* [EXERCISE GOAL] Where the data below begins, start duplicating lines exactly, and finish with the line containing "### Welcome!"; add nothing else. Leave the pictures out.

* [DATA RECORDS]
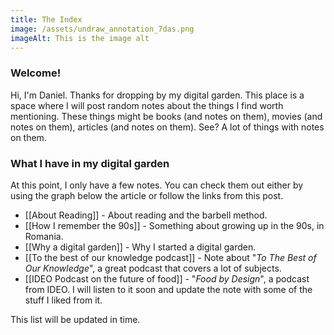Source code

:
 ```yaml
---
title: The Index
image: /assets/undraw_annotation_7das.png
imageAlt: This is the image alt
---
```


<!-- ![The Index](/assets/undraw_annotation_7das.png){width=600} -->

### Welcome!

Hi, I'm Daniel. Thanks for dropping by my digital garden. This place is a space where I will post random notes about the things I find worth mentioning. These things might be books (and notes on them), movies (and notes on them), articles (and notes on them). See? A lot of things with notes on them.

### What I have in my digital garden

At this point, I only have a few notes. You can check them out either by using the graph below the article or follow the links from this post.

* [[About Reading]] - About reading and the barbell method.
* [[How I remember the 90s]] - Something about growing up in the 90s, in Romania.
* [[Why a digital garden]] - Why I started a digital garden.
* [[To the best of our knowledge podcast]] - Note about "*To The Best of Our Knowledge*", a great podcast that covers a lot of subjects.
* [[IDEO Podcast on the future of food]] - "*Food by Design*", a podcast from IDEO. I will listen to it soon and update the note with some of the stuff I liked from it.

This list will be updated in time.

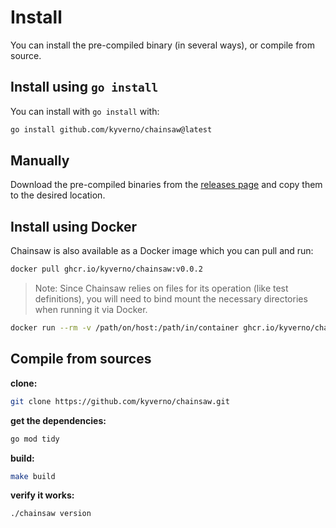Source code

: # Install

You can install the pre-compiled binary (in several ways), or compile from source.

## Install using `go install`

You can install with `go install` with:

```bash
go install github.com/kyverno/chainsaw@latest
```

## Manually

Download the pre-compiled binaries from the [releases page](https://github.com/kyverno/chainsaw/releases) and copy them to the desired location.

## Install using Docker

Chainsaw is also available as a Docker image which you can pull and run:

```bash
docker pull ghcr.io/kyverno/chainsaw:v0.0.2
```

> Note: Since Chainsaw relies on files for its operation (like test definitions), you will need to bind mount the necessary directories when running it via Docker.

```bash
docker run --rm -v /path/on/host:/path/in/container ghcr.io/kyverno/chainsaw:v0.0.2 <chainsaw-command>
```

## Compile from sources

**clone:**

```bash
git clone https://github.com/kyverno/chainsaw.git
```

**get the dependencies:**

```bash
go mod tidy
```

**build:**

```bash
make build
```

**verify it works:**

```bash
./chainsaw version
```
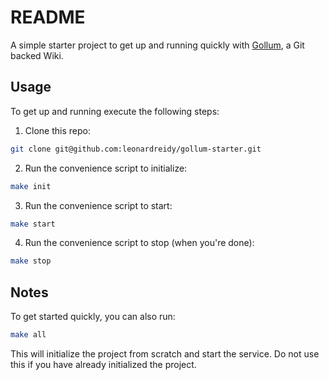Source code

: # README

A simple starter project to get up and running quickly with [Gollum](https://github.com/gollum/gollum), a Git backed Wiki.

## Usage
To get up and running execute the following steps:

1. Clone this repo:

```sh
git clone git@github.com:leonardreidy/gollum-starter.git
```

2. Run the convenience script to initialize:

```sh
make init
```

3. Run the convenience script to start:

```sh
make start
```

4. Run the convenience script to stop (when you're done):

```sh
make stop
```

## Notes
To get started quickly, you can also run:

```sh
make all
```

This will initialize the project from scratch and start the service. Do not use this if you have already initialized the project. 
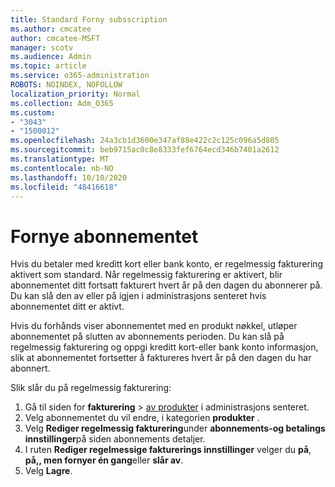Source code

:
 ```yaml
---
title: Standard Forny subsscription
ms.author: cmcatee
author: cmcatee-MSFT
manager: scotv
ms.audience: Admin
ms.topic: article
ms.service: o365-administration
ROBOTS: NOINDEX, NOFOLLOW
localization_priority: Normal
ms.collection: Adm_O365
ms.custom:
- "3043"
- "1500012"
ms.openlocfilehash: 24a3cb1d3600e347af88e422c2c125c096a5d805
ms.sourcegitcommit: beb9715ac0c8e8333fef6764ecd346b7401a2612
ms.translationtype: MT
ms.contentlocale: nb-NO
ms.lasthandoff: 10/10/2020
ms.locfileid: "48416618"
---
```

# <a name="renewing-your-subscription"></a>Fornye abonnementet

Hvis du betaler med kreditt kort eller bank konto, er regelmessig fakturering aktivert som standard. Når regelmessig fakturering er aktivert, blir abonnementet ditt fortsatt fakturert hvert år på den dagen du abonnerer på. Du kan slå den av eller på igjen i administrasjons senteret hvis abonnementet ditt er aktivt.

Hvis du forhånds viser abonnementet med en produkt nøkkel, utløper abonnementet på slutten av abonnements perioden. Du kan slå på regelmessig fakturering og oppgi kreditt kort-eller bank konto informasjon, slik at abonnementet fortsetter å faktureres hvert år på den dagen du har abonnert.

Slik slår du på regelmessig fakturering:

1. Gå til siden for **fakturering**  >  [av produkter](https://go.microsoft.com/fwlink/p/?linkid=842054) i administrasjons senteret.
2. Velg abonnementet du vil endre, i kategorien **produkter** .
3. Velg **Rediger regelmessig fakturering**under **abonnements-og betalings innstillinger**på siden abonnements detaljer.
4. I ruten **Rediger regelmessige fakturerings innstillinger** velger du **på**, **på,, men fornyer én gang**eller **slår av**.
5. Velg **Lagre**. 
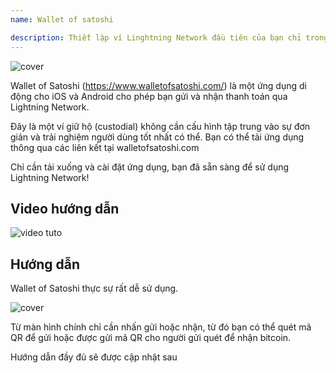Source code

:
 ```yaml
---
name: Wallet of satoshi

description: Thiết lập ví Linghtning Network đầu tiên của bạn chỉ trong vòng 1 phút
---
```


![cover](assets/cover.webp)

Wallet of Satoshi (https://www.walletofsatoshi.com/) là một ứng dụng di động cho iOS và Android cho phép bạn gửi và nhận thanh toán qua Lightning Network.

Đây là một ví giữ hộ (custodial) không cần cấu hình tập trung vào sự đơn giản và trải nghiệm người dùng tốt nhất có thể. Bạn có thể tải ứng dụng thông qua các liên kết tại walletofsatoshi.com

Chỉ cần tải xuống và cài đặt ứng dụng, bạn đã sẵn sàng để sử dụng Lightning Network!

## Video hướng dẫn

![video tuto](https://youtu.be/Es4InK3lq5c)

## Hướng dẫn

Wallet of Satoshi thực sự rất dễ sử dụng.

![cover](assets/1.webp)

Từ màn hình chính chỉ cần nhấn gửi hoặc nhận, từ đó bạn có thể quét mã QR để gửi hoặc được gửi mã QR cho người gửi quét để nhận bitcoin.

Hướng dẫn đầy đủ sẽ được cập nhật sau
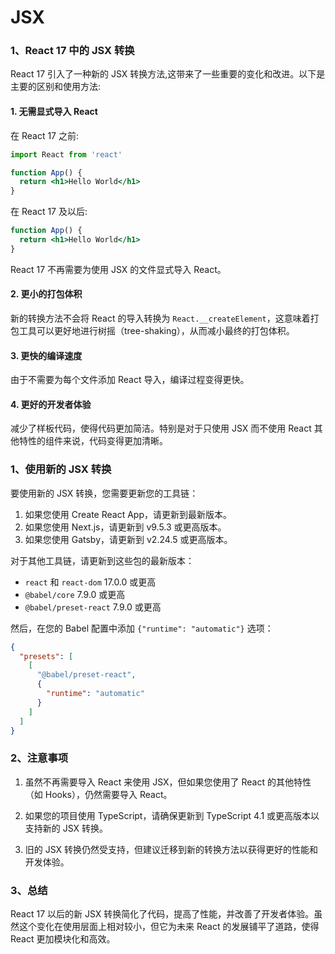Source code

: # JSX

### 1、React 17 中的 JSX 转换

React 17 引入了一种新的 JSX 转换方法,这带来了一些重要的变化和改进。以下是主要的区别和使用方法:

#### 1. 无需显式导入 React

在 React 17 之前:

```jsx
import React from 'react'

function App() {
  return <h1>Hello World</h1>
}
```

在 React 17 及以后:

```jsx
function App() {
  return <h1>Hello World</h1>
}
```

React 17 不再需要为使用 JSX 的文件显式导入 React。

#### 2. 更小的打包体积

新的转换方法不会将 React 的导入转换为 `React.__createElement`，这意味着打包工具可以更好地进行树摇（tree-shaking），从而减小最终的打包体积。

#### 3. 更快的编译速度

由于不需要为每个文件添加 React 导入，编译过程变得更快。

#### 4. 更好的开发者体验

减少了样板代码，使得代码更加简洁。特别是对于只使用 JSX 而不使用 React 其他特性的组件来说，代码变得更加清晰。

### 1、使用新的 JSX 转换

要使用新的 JSX 转换，您需要更新您的工具链：

1. 如果您使用 Create React App，请更新到最新版本。
2. 如果您使用 Next.js，请更新到 v9.5.3 或更高版本。
3. 如果您使用 Gatsby，请更新到 v2.24.5 或更高版本。

对于其他工具链，请更新到这些包的最新版本：

- `react` 和 `react-dom` 17.0.0 或更高
- `@babel/core` 7.9.0 或更高
- `@babel/preset-react` 7.9.0 或更高

然后，在您的 Babel 配置中添加 `{"runtime": "automatic"}` 选项：

```json
{
  "presets": [
    [
      "@babel/preset-react",
      {
        "runtime": "automatic"
      }
    ]
  ]
}
```

### 2、注意事项

1. 虽然不再需要导入 React 来使用 JSX，但如果您使用了 React 的其他特性（如 Hooks），仍然需要导入 React。

2. 如果您的项目使用 TypeScript，请确保更新到 TypeScript 4.1 或更高版本以支持新的 JSX 转换。

3. 旧的 JSX 转换仍然受支持，但建议迁移到新的转换方法以获得更好的性能和开发体验。

### 3、总结

React 17 以后的新 JSX 转换简化了代码，提高了性能，并改善了开发者体验。虽然这个变化在使用层面上相对较小，但它为未来 React 的发展铺平了道路，使得 React 更加模块化和高效。
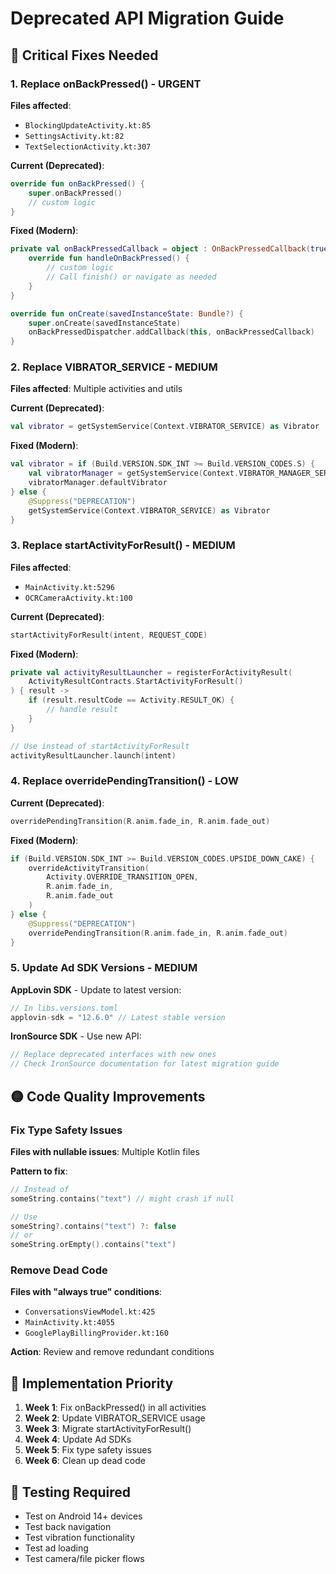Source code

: # Deprecated API Migration Guide

## 🔴 Critical Fixes Needed

### 1. Replace onBackPressed() - URGENT
**Files affected**: 
- `BlockingUpdateActivity.kt:85`
- `SettingsActivity.kt:82` 
- `TextSelectionActivity.kt:307`

**Current (Deprecated)**:
```kotlin
override fun onBackPressed() {
    super.onBackPressed()
    // custom logic
}
```

**Fixed (Modern)**:
```kotlin
private val onBackPressedCallback = object : OnBackPressedCallback(true) {
    override fun handleOnBackPressed() {
        // custom logic
        // Call finish() or navigate as needed
    }
}

override fun onCreate(savedInstanceState: Bundle?) {
    super.onCreate(savedInstanceState)
    onBackPressedDispatcher.addCallback(this, onBackPressedCallback)
}
```

### 2. Replace VIBRATOR_SERVICE - MEDIUM
**Files affected**: Multiple activities and utils

**Current (Deprecated)**:
```kotlin
val vibrator = getSystemService(Context.VIBRATOR_SERVICE) as Vibrator
```

**Fixed (Modern)**:
```kotlin
val vibrator = if (Build.VERSION.SDK_INT >= Build.VERSION_CODES.S) {
    val vibratorManager = getSystemService(Context.VIBRATOR_MANAGER_SERVICE) as VibratorManager
    vibratorManager.defaultVibrator
} else {
    @Suppress("DEPRECATION")
    getSystemService(Context.VIBRATOR_SERVICE) as Vibrator
}
```

### 3. Replace startActivityForResult() - MEDIUM
**Files affected**: 
- `MainActivity.kt:5296`
- `OCRCameraActivity.kt:100`

**Current (Deprecated)**:
```kotlin
startActivityForResult(intent, REQUEST_CODE)
```

**Fixed (Modern)**:
```kotlin
private val activityResultLauncher = registerForActivityResult(
    ActivityResultContracts.StartActivityForResult()
) { result ->
    if (result.resultCode == Activity.RESULT_OK) {
        // handle result
    }
}

// Use instead of startActivityForResult
activityResultLauncher.launch(intent)
```

### 4. Replace overridePendingTransition() - LOW
**Current (Deprecated)**:
```kotlin
overridePendingTransition(R.anim.fade_in, R.anim.fade_out)
```

**Fixed (Modern)**:
```kotlin
if (Build.VERSION.SDK_INT >= Build.VERSION_CODES.UPSIDE_DOWN_CAKE) {
    overrideActivityTransition(
        Activity.OVERRIDE_TRANSITION_OPEN,
        R.anim.fade_in,
        R.anim.fade_out
    )
} else {
    @Suppress("DEPRECATION")
    overridePendingTransition(R.anim.fade_in, R.anim.fade_out)
}
```

### 5. Update Ad SDK Versions - MEDIUM

**AppLovin SDK** - Update to latest version:
```kotlin
// In libs.versions.toml
applovin-sdk = "12.6.0" // Latest stable version
```

**IronSource SDK** - Use new API:
```kotlin
// Replace deprecated interfaces with new ones
// Check IronSource documentation for latest migration guide
```

## 🟡 Code Quality Improvements

### Fix Type Safety Issues
**Files with nullable issues**: Multiple Kotlin files

**Pattern to fix**:
```kotlin
// Instead of
someString.contains("text") // might crash if null

// Use
someString?.contains("text") ?: false
// or
someString.orEmpty().contains("text")
```

### Remove Dead Code
**Files with "always true" conditions**: 
- `ConversationsViewModel.kt:425`
- `MainActivity.kt:4055`
- `GooglePlayBillingProvider.kt:160`

**Action**: Review and remove redundant conditions

## 📅 Implementation Priority

1. **Week 1**: Fix onBackPressed() in all activities
2. **Week 2**: Update VIBRATOR_SERVICE usage
3. **Week 3**: Migrate startActivityForResult()
4. **Week 4**: Update Ad SDKs
5. **Week 5**: Fix type safety issues
6. **Week 6**: Clean up dead code

## 🧪 Testing Required

- Test on Android 14+ devices
- Test back navigation
- Test vibration functionality
- Test ad loading
- Test camera/file picker flows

* [RESULT OF THIS EXERCISE]
Source code

:
 ```yaml
---
title: The Index
image: /assets/undraw_annotation_7das.png
imageAlt: This is the image alt
---
```


<!-- ![The Index](/assets/undraw_annotation_7das.png){width=600} -->

### Welcome!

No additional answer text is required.